## Collected data
══════════════════════════════
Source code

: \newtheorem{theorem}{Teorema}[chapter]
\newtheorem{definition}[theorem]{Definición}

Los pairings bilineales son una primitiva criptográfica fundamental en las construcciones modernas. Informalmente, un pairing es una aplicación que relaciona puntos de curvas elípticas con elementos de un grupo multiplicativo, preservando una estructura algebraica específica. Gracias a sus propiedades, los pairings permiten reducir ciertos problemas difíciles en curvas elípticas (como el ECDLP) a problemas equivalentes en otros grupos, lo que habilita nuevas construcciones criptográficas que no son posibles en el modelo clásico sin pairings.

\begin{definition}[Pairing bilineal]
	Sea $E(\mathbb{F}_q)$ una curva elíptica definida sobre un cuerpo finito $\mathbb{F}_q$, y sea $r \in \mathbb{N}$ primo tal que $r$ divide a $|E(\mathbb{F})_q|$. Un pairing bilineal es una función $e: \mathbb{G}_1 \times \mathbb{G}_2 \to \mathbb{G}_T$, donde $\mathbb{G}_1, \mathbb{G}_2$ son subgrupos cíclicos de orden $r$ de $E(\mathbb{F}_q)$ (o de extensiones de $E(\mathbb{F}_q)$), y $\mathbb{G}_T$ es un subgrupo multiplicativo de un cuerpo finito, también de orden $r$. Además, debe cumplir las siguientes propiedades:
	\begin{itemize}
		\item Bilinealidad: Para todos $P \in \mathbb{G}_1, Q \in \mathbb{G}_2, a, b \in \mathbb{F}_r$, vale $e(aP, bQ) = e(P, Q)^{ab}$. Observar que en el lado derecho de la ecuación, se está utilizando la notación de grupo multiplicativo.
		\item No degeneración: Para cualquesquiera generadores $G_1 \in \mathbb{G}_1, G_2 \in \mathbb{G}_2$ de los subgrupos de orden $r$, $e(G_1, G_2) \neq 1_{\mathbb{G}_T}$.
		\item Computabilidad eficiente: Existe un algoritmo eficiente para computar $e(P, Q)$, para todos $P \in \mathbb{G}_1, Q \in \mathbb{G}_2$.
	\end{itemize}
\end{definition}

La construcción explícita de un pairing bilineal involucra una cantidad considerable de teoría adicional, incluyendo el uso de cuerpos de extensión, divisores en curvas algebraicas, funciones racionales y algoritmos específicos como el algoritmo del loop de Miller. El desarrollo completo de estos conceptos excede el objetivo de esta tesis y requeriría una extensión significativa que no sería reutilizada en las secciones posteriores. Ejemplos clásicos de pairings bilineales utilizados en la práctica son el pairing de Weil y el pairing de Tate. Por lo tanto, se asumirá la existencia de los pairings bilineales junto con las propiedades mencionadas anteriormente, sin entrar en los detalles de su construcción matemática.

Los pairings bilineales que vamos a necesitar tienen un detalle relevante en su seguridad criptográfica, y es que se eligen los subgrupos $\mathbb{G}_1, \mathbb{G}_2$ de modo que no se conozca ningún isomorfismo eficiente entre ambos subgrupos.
══════════════════════════════
Produce the entries again, character for character.

Source code

: \newtheorem{theorem}{Teorema}[chapter]
\newtheorem{definition}[theorem]{Definición}

Los pairings bilineales son una primitiva criptográfica fundamental en las construcciones modernas. Informalmente, un pairing es una aplicación que relaciona puntos de curvas elípticas con elementos de un grupo multiplicativo, preservando una estructura algebraica específica. Gracias a sus propiedades, los pairings permiten reducir ciertos problemas difíciles en curvas elípticas (como el ECDLP) a problemas equivalentes en otros grupos, lo que habilita nuevas construcciones criptográficas que no son posibles en el modelo clásico sin pairings.

\begin{definition}[Pairing bilineal]
	Sea $E(\mathbb{F}_q)$ una curva elíptica definida sobre un cuerpo finito $\mathbb{F}_q$, y sea $r \in \mathbb{N}$ primo tal que $r$ divide a $|E(\mathbb{F})_q|$. Un pairing bilineal es una función $e: \mathbb{G}_1 \times \mathbb{G}_2 \to \mathbb{G}_T$, donde $\mathbb{G}_1, \mathbb{G}_2$ son subgrupos cíclicos de orden $r$ de $E(\mathbb{F}_q)$ (o de extensiones de $E(\mathbb{F}_q)$), y $\mathbb{G}_T$ es un subgrupo multiplicativo de un cuerpo finito, también de orden $r$. Además, debe cumplir las siguientes propiedades:
	\begin{itemize}
		\item Bilinealidad: Para todos $P \in \mathbb{G}_1, Q \in \mathbb{G}_2, a, b \in \mathbb{F}_r$, vale $e(aP, bQ) = e(P, Q)^{ab}$. Observar que en el lado derecho de la ecuación, se está utilizando la notación de grupo multiplicativo.
		\item No degeneración: Para cualquesquiera generadores $G_1 \in \mathbb{G}_1, G_2 \in \mathbb{G}_2$ de los subgrupos de orden $r$, $e(G_1, G_2) \neq 1_{\mathbb{G}_T}$.
		\item Computabilidad eficiente: Existe un algoritmo eficiente para computar $e(P, Q)$, para todos $P \in \mathbb{G}_1, Q \in \mathbb{G}_2$.
	\end{itemize}
\end{definition}

La construcción explícita de un pairing bilineal involucra una cantidad considerable de teoría adicional, incluyendo el uso de cuerpos de extensión, divisores en curvas algebraicas, funciones racionales y algoritmos específicos como el algoritmo del loop de Miller. El desarrollo completo de estos conceptos excede el objetivo de esta tesis y requeriría una extensión significativa que no sería reutilizada en las secciones posteriores. Ejemplos clásicos de pairings bilineales utilizados en la práctica son el pairing de Weil y el pairing de Tate. Por lo tanto, se asumirá la existencia de los pairings bilineales junto con las propiedades mencionadas anteriormente, sin entrar en los detalles de su construcción matemática.

Los pairings bilineales que vamos a necesitar tienen un detalle relevante en su seguridad criptográfica, y es que se eligen los subgrupos $\mathbb{G}_1, \mathbb{G}_2$ de modo que no se conozca ningún isomorfismo eficiente entre ambos subgrupos.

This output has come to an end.